Work required
Leave every image out, and print the remaining lines below exactly.

Items from a data source
****************

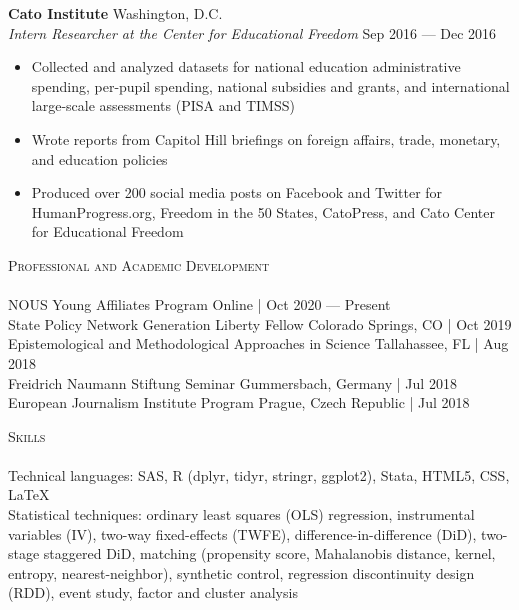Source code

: \documentclass[a4paper,11pt]{article}
\newcommand{\lineunder} {
    \vspace*{-8pt} \\
    \hspace*{-18pt} \hrulefill \\
}
\newcommand{\header} [1] {
    {\hspace*{-18pt}\vspace*{6pt} \textsc{\large{#1}}}
    \vspace*{-6pt} \lineunder
}
\begin{document}
\textbf{Cato Institute} \hfill Washington, D.C.\\
\textit{Intern Researcher at the Center for Educational Freedom} \hfill Sep 2016 --- Dec 2016\\
\begin{itemize}[noitemsep,nolistsep]
    \item Collected and analyzed datasets for national education administrative spending, per-pupil spending, national subsidies and grants, and international large-scale assessments (PISA and TIMSS)
    \item Wrote reports from Capitol Hill briefings on foreign affairs, trade, monetary, and education policies
    \item Produced over 200 social media posts on Facebook and Twitter for HumanProgress.org, Freedom in the 50 States, CatoPress, and Cato Center for Educational Freedom
\end{itemize}
\vspace{1mm}
\header{Professional and Academic Development}

NOUS Young Affiliates Program \hfill Online | Oct 2020 --- Present \\

State Policy Network Generation Liberty Fellow \hfill Colorado Springs, CO | Oct 2019 \\

Epistemological and Methodological Approaches in Science \hfill Tallahassee, FL | Aug 2018\\

Freidrich Naumann Stiftung Seminar \hfill Gummersbach, Germany | Jul 2018\\

European Journalism Institute Program \hfill Prague, Czech Republic | Jul 2018 \\

\vspace{1mm}
\header{Skills}
Technical languages: SAS, R (dplyr, tidyr, stringr, ggplot2), Stata, HTML5, CSS, \LaTeX \\

Statistical techniques: ordinary least squares (OLS) regression, instrumental variables (IV), two-way fixed-effects (TWFE), difference-in-difference (DiD), two-stage staggered DiD, matching (propensity score, Mahalanobis distance, kernel, entropy, nearest-neighbor), synthetic control, regression discontinuity design (RDD), event study, factor and cluster analysis
\end{document}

****************

Solution
Source code

: \documentclass[a4paper,11pt]{article}
\newcommand{\lineunder} {
    \vspace*{-8pt} \\
    \hspace*{-18pt} \hrulefill \\
}
\newcommand{\header} [1] {
    {\hspace*{-18pt}\vspace*{6pt} \textsc{\large{#1}}}
    \vspace*{-6pt} \lineunder
}
\begin{document}
\textbf{Cato Institute} \hfill Washington, D.C.\\
\textit{Intern Researcher at the Center for Educational Freedom} \hfill Sep 2016 --- Dec 2016\\
\begin{itemize}[noitemsep,nolistsep]
    \item Collected and analyzed datasets for national education administrative spending, per-pupil spending, national subsidies and grants, and international large-scale assessments (PISA and TIMSS)
    \item Wrote reports from Capitol Hill briefings on foreign affairs, trade, monetary, and education policies
    \item Produced over 200 social media posts on Facebook and Twitter for HumanProgress.org, Freedom in the 50 States, CatoPress, and Cato Center for Educational Freedom
\end{itemize}
\vspace{1mm}
\header{Professional and Academic Development}

NOUS Young Affiliates Program \hfill Online | Oct 2020 --- Present \\

State Policy Network Generation Liberty Fellow \hfill Colorado Springs, CO | Oct 2019 \\

Epistemological and Methodological Approaches in Science \hfill Tallahassee, FL | Aug 2018\\

Freidrich Naumann Stiftung Seminar \hfill Gummersbach, Germany | Jul 2018\\

European Journalism Institute Program \hfill Prague, Czech Republic | Jul 2018 \\

\vspace{1mm}
\header{Skills}
Technical languages: SAS, R (dplyr, tidyr, stringr, ggplot2), Stata, HTML5, CSS, \LaTeX \\

Statistical techniques: ordinary least squares (OLS) regression, instrumental variables (IV), two-way fixed-effects (TWFE), difference-in-difference (DiD), two-stage staggered DiD, matching (propensity score, Mahalanobis distance, kernel, entropy, nearest-neighbor), synthetic control, regression discontinuity design (RDD), event study, factor and cluster analysis
\end{document}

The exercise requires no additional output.